The Grid’s David Dacks pays tribute to the late Parachute Club co-founder/DJ/producer/promoter, and the profound effect he had on music in Toronto and beyond.
Billy Bryans—one of the people who brought true meaning to Toronto’s much-ballyhooed multiculturalism—died yesterday morning after a long fight against cancer with a smile on his face, surrounded by friends and family. Though this was perhaps too soon after last week’s heartfelt benefit concert for him at Lula Lounge, it was an entirely appropriate way to go for someone whose incredulous son once asked him long ago, “Do you know everyone?”
Several obituaries have already been written. Billy (there’s no use in third-personing him; he was a friend) began his career in the drum chair for Montreal garage-rockers MG & the Escorts in the ’60s, then relocated to Toronto, where he produced the likes of the Downchild Blues Band and worked alongside a baby-faced Daniel Lanois. He hit big with the Parachute Club in the early ’80s and became part of Queen West v1.0. He helped define the category now known as “world music” through his efforts; his album productions pretty much had a rack to themselves in campus-radio stations across the country during the 1990s. But that’s when things got even more interesting.
In music, where most careers end quickly with broken dreams, Billy seemed to grow more important with each passing year. He was more vital to this country’s music at 63 than at 23 because of his greater ability to help peoples’ careers with four decades of contacts in music under his belt.
At every stage of his life, he was able to encourage different kinds of musical interaction. When you live your life that way, you’ll only get better at it, so long as you keep believing in what you’re doing. He could have been ground down by personal demons. He could have let his first round with cancer take him in 2006. At any given point, he could have thrown up his hands as one métier after another—artist, producer, record-pool operator—wound down. But people stayed with him through each life change and he—and by extension, Toronto’s music—became stronger for it.
Nicholas Jennings, Billy’s comrade-in-arms for world music, was right on when he said, “[Billy] really saw that music in Canada should reflect the diversity of the Canadian population.”
However, as the music business has become more fragmented over the past decade or so, Billy recognized the changes afoot and sought to paint a bigger picture. He may have been at his most influential in blog form, where he was able to link musical developments around the block and around the world. Billy’s blog contained no shortage of information about the latest and greatest timba records, but also vital information about how musicians and DJs could and should be monetizing their efforts. Considering he dealt primarily with Cubans—so many of whom were extremely recent arrivals in Canada ill-equipped to deal with the vagaries of Toronto’s music scene and media—he managed to link outstanding musicians and shows to a wider audience while, more importantly, helping people to organize from within more effectively. And so it was right up until he died with his enthusiastic embrace of the Digital Dollars initiative.

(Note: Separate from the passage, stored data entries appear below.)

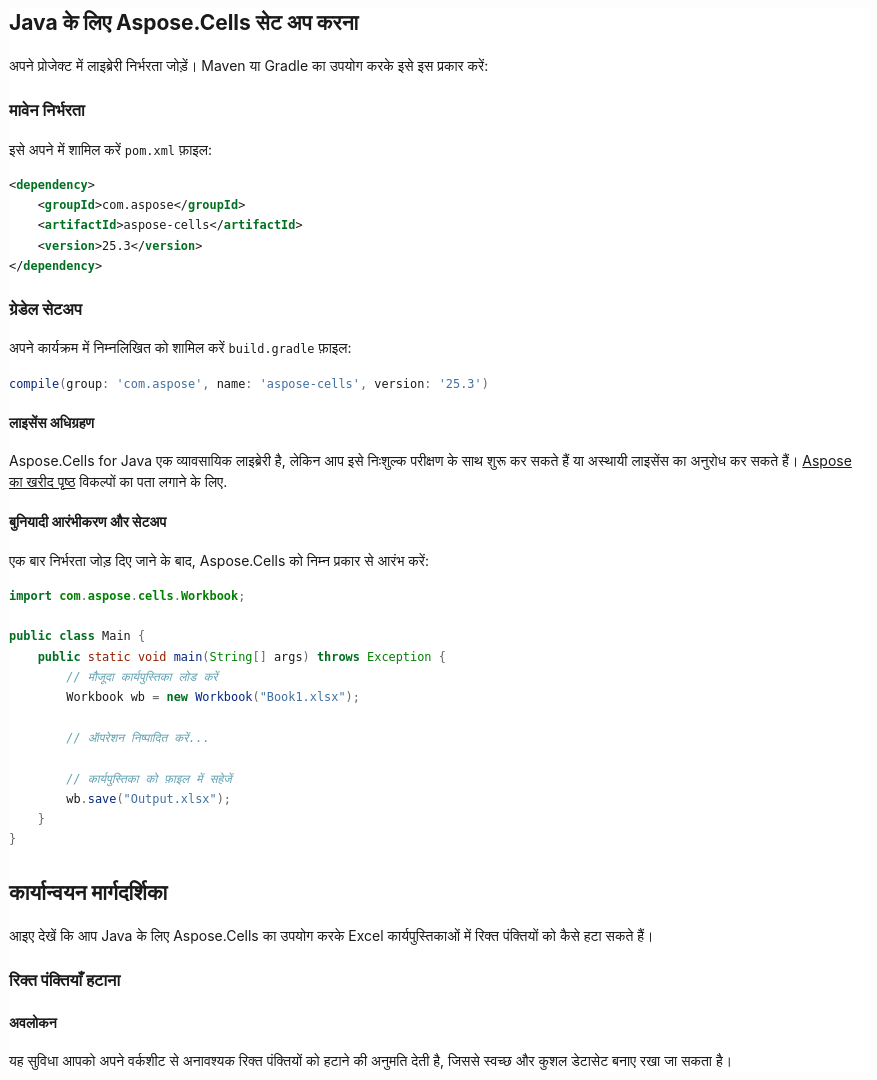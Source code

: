 ## Java के लिए Aspose.Cells सेट अप करना

अपने प्रोजेक्ट में लाइब्रेरी निर्भरता जोड़ें। Maven या Gradle का उपयोग करके इसे इस प्रकार करें:

### मावेन निर्भरता
इसे अपने में शामिल करें `pom.xml` फ़ाइल:
```xml
<dependency>
    <groupId>com.aspose</groupId>
    <artifactId>aspose-cells</artifactId>
    <version>25.3</version>
</dependency>
```

### ग्रेडेल सेटअप
अपने कार्यक्रम में निम्नलिखित को शामिल करें `build.gradle` फ़ाइल:
```gradle
compile(group: 'com.aspose', name: 'aspose-cells', version: '25.3')
```

#### लाइसेंस अधिग्रहण
Aspose.Cells for Java एक व्यावसायिक लाइब्रेरी है, लेकिन आप इसे निःशुल्क परीक्षण के साथ शुरू कर सकते हैं या अस्थायी लाइसेंस का अनुरोध कर सकते हैं। [Aspose का खरीद पृष्ठ](https://purchase.aspose.com/buy) विकल्पों का पता लगाने के लिए.

#### बुनियादी आरंभीकरण और सेटअप
एक बार निर्भरता जोड़ दिए जाने के बाद, Aspose.Cells को निम्न प्रकार से आरंभ करें:
```java
import com.aspose.cells.Workbook;

public class Main {
    public static void main(String[] args) throws Exception {
        // मौजूदा कार्यपुस्तिका लोड करें
        Workbook wb = new Workbook("Book1.xlsx");
        
        // ऑपरेशन निष्पादित करें...
        
        // कार्यपुस्तिका को फ़ाइल में सहेजें
        wb.save("Output.xlsx");
    }
}
```

## कार्यान्वयन मार्गदर्शिका

आइए देखें कि आप Java के लिए Aspose.Cells का उपयोग करके Excel कार्यपुस्तिकाओं में रिक्त पंक्तियों को कैसे हटा सकते हैं।

### रिक्त पंक्तियाँ हटाना

#### अवलोकन
यह सुविधा आपको अपने वर्कशीट से अनावश्यक रिक्त पंक्तियों को हटाने की अनुमति देती है, जिससे स्वच्छ और कुशल डेटासेट बनाए रखा जा सकता है।
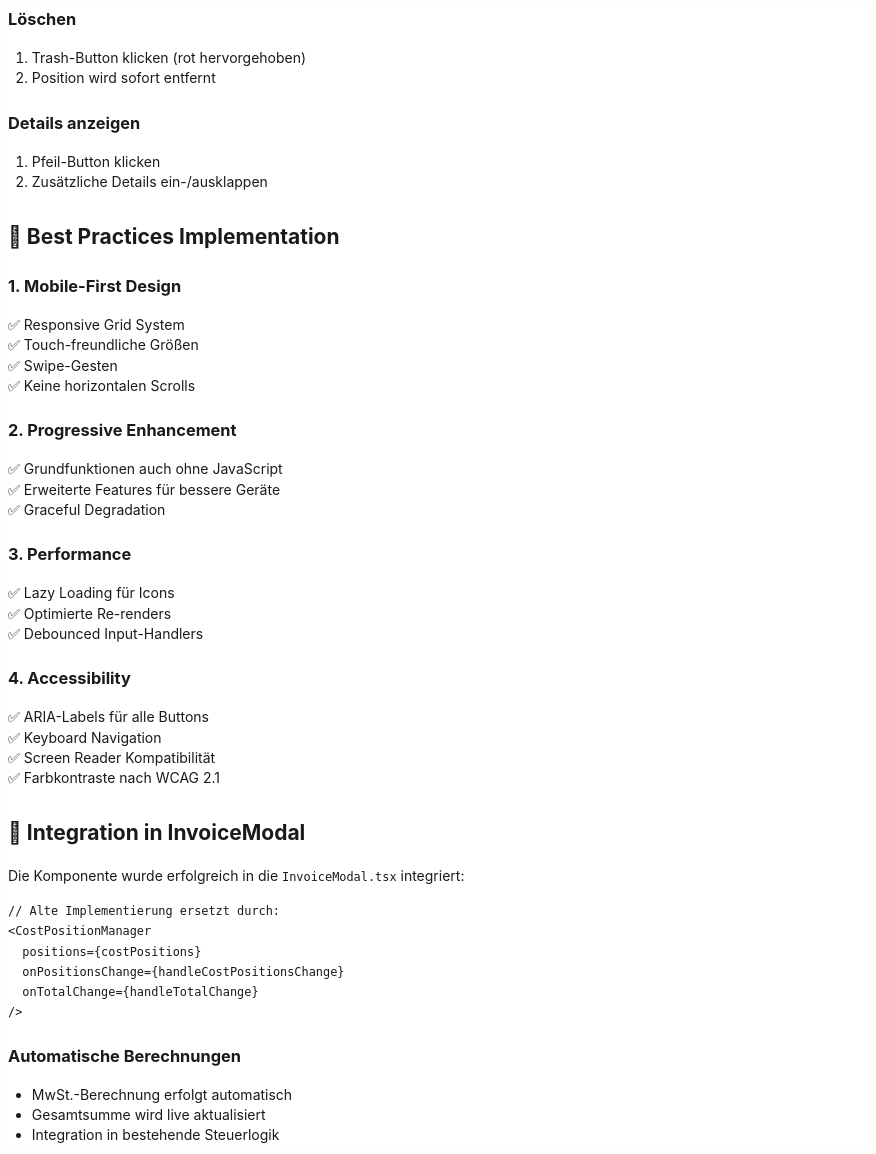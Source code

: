 ### Löschen
1. Trash-Button klicken (rot hervorgehoben)
2. Position wird sofort entfernt

### Details anzeigen
1. Pfeil-Button klicken
2. Zusätzliche Details ein-/ausklappen

## 🎯 Best Practices Implementation

### 1. Mobile-First Design
✅ Responsive Grid System  
✅ Touch-freundliche Größen  
✅ Swipe-Gesten  
✅ Keine horizontalen Scrolls  

### 2. Progressive Enhancement
✅ Grundfunktionen auch ohne JavaScript  
✅ Erweiterte Features für bessere Geräte  
✅ Graceful Degradation  

### 3. Performance
✅ Lazy Loading für Icons  
✅ Optimierte Re-renders  
✅ Debounced Input-Handlers  

### 4. Accessibility
✅ ARIA-Labels für alle Buttons  
✅ Keyboard Navigation  
✅ Screen Reader Kompatibilität  
✅ Farbkontraste nach WCAG 2.1  

## 🔧 Integration in InvoiceModal

Die Komponente wurde erfolgreich in die `InvoiceModal.tsx` integriert:

```tsx
// Alte Implementierung ersetzt durch:
<CostPositionManager
  positions={costPositions}
  onPositionsChange={handleCostPositionsChange}
  onTotalChange={handleTotalChange}
/>
```

### Automatische Berechnungen
- MwSt.-Berechnung erfolgt automatisch
- Gesamtsumme wird live aktualisiert  
- Integration in bestehende Steuerlogik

Billy’s rare combination of professionalism, passion and both historical and contemporary insight into music was profound. When I did my radio show at CIUT 89.5 FM, Billy never tried to sell me on something I wasn’t into, but when there was common ground he’d do everything possible to help the music grow, supplying me with CDs, generous ticket giveaways and literally holding artists’ hands in order to get them to the studio on time. His enthusiasm didn’t preclude sarcasm and a lacerating wit about music and politics; this only made him a better guest on the radio, and more than once he became a de facto co-host as he finessed Spanglish interchanges between me and unpolished artists.
Too often, “musical community” is a falsehood that describes less committed individuals who lean on more talented artists in search of success. This seldom succeeds in the long run. Billy had a very long run indeed, during which those who weren’t prepared to work hard didn’t stay in his orbit for long. Billy showed us a way to roll with life’s many changes with great commitment to things that ultimately matter in music: making art in order to reflect and uplift the lives of people who give a damn.